Can anyone point to a guide that will show me how to set up CPU and network monitoring and simple alerts based on them? Do I need to install checkmk plugins?

paulosantanabr · June 23, 2025, 6:21pm

Create a host in Checkmk with the same name of one of the VMs that you want to monitor then run the Discovery and see if the data appears? To get more precise data you might need to install checkmk agent in the VMs that you want to monitor.

fig_wright · June 24, 2025, 1:44pm

Actually, I’ve just realised that Dynamic host management is not available in Checkmk Raw, but only the Enterprise version anyway. It’s not a big deal to create the VMs manually, as I only have a dozen. If I manually create a host with name of a VM, it does detect it and shows e.g. the following services being monitored:

ESX CPU
ESX Datastores
ESX Guest Tools
ESX Heartbeat
ESX Hostsystem
ESX Memory
ESX Mounted Devices
ESX Name
ESX Snapshots

I don’t see network of any kind in there, but there is CPU. How do I create an alert if CPU is over 95% for 12 hours?

fig_wright · June 24, 2025, 1:47pm

Also, I notice all the VMs seem to have the following error:

[API/agent]: host configuration requires a datasource but none configure

I can’t see anywhere to add this “datasource” ?

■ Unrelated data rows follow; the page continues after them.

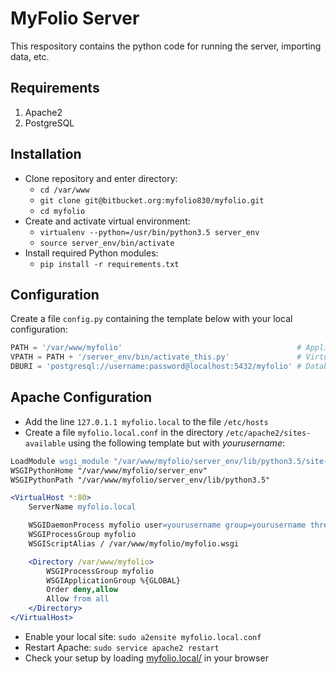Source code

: # MyFolio Server

This respository contains the python code for running the server, importing data, etc.

## Requirements

1. Apache2
2. PostgreSQL

## Installation

* Clone repository and enter directory:
    * `cd /var/www`
    * `git clone git@bitbucket.org:myfolio830/myfolio.git`
    * `cd myfolio`
* Create and activate virtual environment:
    * `virtualenv --python=/usr/bin/python3.5 server_env`
    * `source server_env/bin/activate`
* Install required Python modules:
    * `pip install -r requirements.txt`
	
## Configuration

Create a file `config.py` containing the template below with your local configuration:

```python
PATH = '/var/www/myfolio'                                       # Application path
VPATH = PATH + '/server_env/bin/activate_this.py'               # Virtual environment python activation path
DBURI = 'postgresql://username:password@localhost:5432/myfolio' # Database URI
```

## Apache Configuration

* Add the line `127.0.1.1 myfolio.local` to the file `/etc/hosts`
* Create a file `myfolio.local.conf` in the directory `/etc/apache2/sites-available` using the following template but with *yourusername*:
```apache
LoadModule wsgi_module "/var/www/myfolio/server_env/lib/python3.5/site-packages/mod_wsgi/server/mod_wsgi-py35.cpython-35m-x86_64-linux-gnu.so"
WSGIPythonHome "/var/www/myfolio/server_env"
WSGIPythonPath "/var/www/myfolio/server_env/lib/python3.5"

<VirtualHost *:80>
	ServerName myfolio.local

	WSGIDaemonProcess myfolio user=yourusername group=yourusername threads=5 python-path=/var/www:/var/www/myfolio:/var/www/myfolio/server_env/lib/python3.5
	WSGIProcessGroup myfolio
	WSGIScriptAlias / /var/www/myfolio/myfolio.wsgi

	<Directory /var/www/myfolio>
		WSGIProcessGroup myfolio
		WSGIApplicationGroup %{GLOBAL}
		Order deny,allow
		Allow from all
	</Directory>
</VirtualHost>
```
* Enable your local site: `sudo a2ensite myfolio.local.conf`
* Restart Apache: `sudo service apache2 restart`
* Check your setup by loading [myfolio.local/](http://myfolio.local/) in your browser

andreas-doehler · June 24, 2025, 8:31pm

For the data source error you need to set the host to “no agent” inside the host configuration.

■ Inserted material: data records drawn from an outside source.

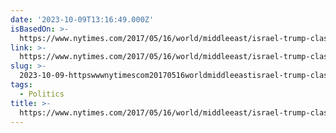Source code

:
 ```yaml
---
date: '2023-10-09T13:16:49.000Z'
isBasedOn: >-
  https://www.nytimes.com/2017/05/16/world/middleeast/israel-trump-classified-intelligence-russia.html
link: >-
  https://www.nytimes.com/2017/05/16/world/middleeast/israel-trump-classified-intelligence-russia.html
slug: >-
  2023-10-09-httpswwwnytimescom20170516worldmiddleeastisrael-trump-classified-intelligence-russiahtml
tags:
  - Politics
title: >-
  https://www.nytimes.com/2017/05/16/world/middleeast/israel-trump-classified-intelligence-russia.html
---
```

Network statistics are not available for the single VMs only for ESX hosts.

For the CPU notification you can create first a rule that should go critical at 95% and then you need to create a notification delay rule for the wanted time. That means that a notification is only sent if the service stays warn/crit for the selected time in the rule.

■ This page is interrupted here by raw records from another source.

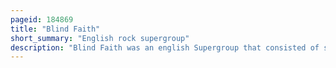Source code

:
 ```yaml
---
pageid: 184869
title: "Blind Faith"
short_summary: "English rock supergroup"
description: "Blind Faith was an english Supergroup that consisted of steve Winwood eric Clapton Ginger Baker and ric Grech. They followed the Success of each of the Member's former Bands, including Clapton and Baker's former Group Cream and Winwood's former Group Traffic, but they split after a few Months, producing only one Album and a three-month Summer Tour."
---
```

fig_wright · June 25, 2025, 9:31am

Thanks for that info! I’ve got rid of the data source error now. It’s really not clear in the instructions that ESXi VMs should have no API or agent set.

I’ve set a CPU notification, but am not getting any emails now. I can see the rule is being hit because in the event dashboard I can see “Spooled mail to local mail transmission agent”. After a while I have finally added our mail relay host to the docket setup (amazingly, this isn’t specified in the docker setup guide at Installation as a Docker container ) with the command
-e MAIL_RELAY_HOST=‘mailrelay.mydomain.com’ (obvs putting our domain in) but I’m still not getting the email. Any thoughts?

It seems strange to me that this isn’t an internal setting from the interface, but whatever. Is there somewhere I can test the email? All the tests I can find seem to be testing external smtp services, which isn’t my issue.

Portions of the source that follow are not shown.